Extracting opcodes from arm64 (ARMv8.5-A) instructions


I need do come up with some wildcards to match certain instructions.

For instance, on x86, to match most CALL instructions the following pattern will suffice:

E8 ?? ?? ?? ??

where E8 is the opcode and the following 4 bytes are the relative address to jump to.

But the opcodes for arm64 specifically the A64 instruction set seem to be much more confusing, like, I have these two instructios:

0A696938               ldrb       w10, [x8, x9] ; 
EB834039               ldrb       w11, [sp, #0xc0 + var_A0]

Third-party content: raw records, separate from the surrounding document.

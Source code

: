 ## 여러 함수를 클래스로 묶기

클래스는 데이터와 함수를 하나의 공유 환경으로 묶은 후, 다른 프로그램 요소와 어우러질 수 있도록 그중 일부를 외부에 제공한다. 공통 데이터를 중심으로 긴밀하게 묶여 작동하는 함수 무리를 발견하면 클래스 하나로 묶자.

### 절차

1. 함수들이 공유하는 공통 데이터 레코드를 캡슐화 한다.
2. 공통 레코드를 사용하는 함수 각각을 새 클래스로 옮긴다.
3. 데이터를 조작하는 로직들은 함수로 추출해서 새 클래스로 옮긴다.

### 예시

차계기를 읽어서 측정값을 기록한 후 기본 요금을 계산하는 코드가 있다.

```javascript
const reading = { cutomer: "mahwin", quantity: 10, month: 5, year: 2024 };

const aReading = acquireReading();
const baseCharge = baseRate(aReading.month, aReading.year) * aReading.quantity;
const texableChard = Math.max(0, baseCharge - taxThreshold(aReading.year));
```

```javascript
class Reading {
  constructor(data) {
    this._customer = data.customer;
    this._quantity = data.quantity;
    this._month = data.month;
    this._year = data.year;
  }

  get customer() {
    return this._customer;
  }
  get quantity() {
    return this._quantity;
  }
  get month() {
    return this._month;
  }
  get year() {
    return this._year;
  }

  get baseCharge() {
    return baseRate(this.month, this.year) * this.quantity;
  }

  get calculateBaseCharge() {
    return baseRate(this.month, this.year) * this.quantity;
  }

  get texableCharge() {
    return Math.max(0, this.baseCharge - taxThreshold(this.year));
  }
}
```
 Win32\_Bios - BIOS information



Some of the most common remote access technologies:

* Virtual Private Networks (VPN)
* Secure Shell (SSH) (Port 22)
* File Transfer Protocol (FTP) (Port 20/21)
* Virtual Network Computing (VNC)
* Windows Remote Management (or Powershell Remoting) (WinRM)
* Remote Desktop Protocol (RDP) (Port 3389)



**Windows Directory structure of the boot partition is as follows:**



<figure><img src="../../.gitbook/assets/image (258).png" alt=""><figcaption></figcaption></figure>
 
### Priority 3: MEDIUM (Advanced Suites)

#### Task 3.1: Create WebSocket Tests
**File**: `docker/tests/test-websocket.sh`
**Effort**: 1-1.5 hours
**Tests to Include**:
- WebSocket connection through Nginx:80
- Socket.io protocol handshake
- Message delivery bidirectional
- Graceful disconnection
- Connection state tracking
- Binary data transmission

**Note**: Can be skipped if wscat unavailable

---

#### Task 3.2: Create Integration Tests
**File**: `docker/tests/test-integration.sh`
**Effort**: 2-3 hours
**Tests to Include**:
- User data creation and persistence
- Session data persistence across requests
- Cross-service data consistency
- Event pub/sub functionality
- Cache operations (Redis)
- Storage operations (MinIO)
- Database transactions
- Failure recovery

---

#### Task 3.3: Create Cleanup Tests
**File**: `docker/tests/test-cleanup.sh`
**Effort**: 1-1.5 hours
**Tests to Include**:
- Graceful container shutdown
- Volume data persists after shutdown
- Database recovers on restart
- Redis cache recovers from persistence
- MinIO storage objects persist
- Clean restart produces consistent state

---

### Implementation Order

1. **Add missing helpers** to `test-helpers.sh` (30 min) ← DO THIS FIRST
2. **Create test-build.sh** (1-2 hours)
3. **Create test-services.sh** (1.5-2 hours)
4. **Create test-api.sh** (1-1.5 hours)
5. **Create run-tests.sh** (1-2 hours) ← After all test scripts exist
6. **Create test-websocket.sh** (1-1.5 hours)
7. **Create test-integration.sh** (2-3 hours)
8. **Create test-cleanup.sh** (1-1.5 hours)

There's no obvious relation if you just look at the encodings 0A696938 and EB834039. How do I get the opcode for this ldrb instruction to create a pattern like the one for the x86?

It feels like the opcodes do not take a whole byte like on x86


Solution

  • That's right, the ARM64 instruction encoding scheme is a lot more complicated than on x86. Indeed the opcode is not always found in the same byte, nor even the same set of bits, nor even a contiguous set of bits within the 32-bit instruction word.

    The instruction encoding rules are defined in Chapter C4 of the Armv8-A Architecture Reference Manual, and it will give you some idea of what you are up against when you observe that this chapter is 328 pages long. However, if you are just trying to identify some particular instruction or class of instructions, it may not be too bad. There is a rough hierarchical grouping. For example, all branch instructions have 101 in bits 26-28. If additionally bits 29-30 are 00, it is an unconditional branch to an immediate address. If additionally bit 31 is 1, it is a BL. So your equivalent of looking for opcode E8 on x86 would be to look for 100101 in bits 26-31 of the instruction word.

    Some other groups are harder. For instance all loads and stores have 1 in bit 27 and 0 in bit 25, but the rest of the opcode is scattered through bits 10-11, 16-21, 23-24, 26, and 28-31.

    If you need to recognize instructions more broadly than just needing to identify a couple of specific ones, you may want to make use of an existing disassembly library such as Capstone.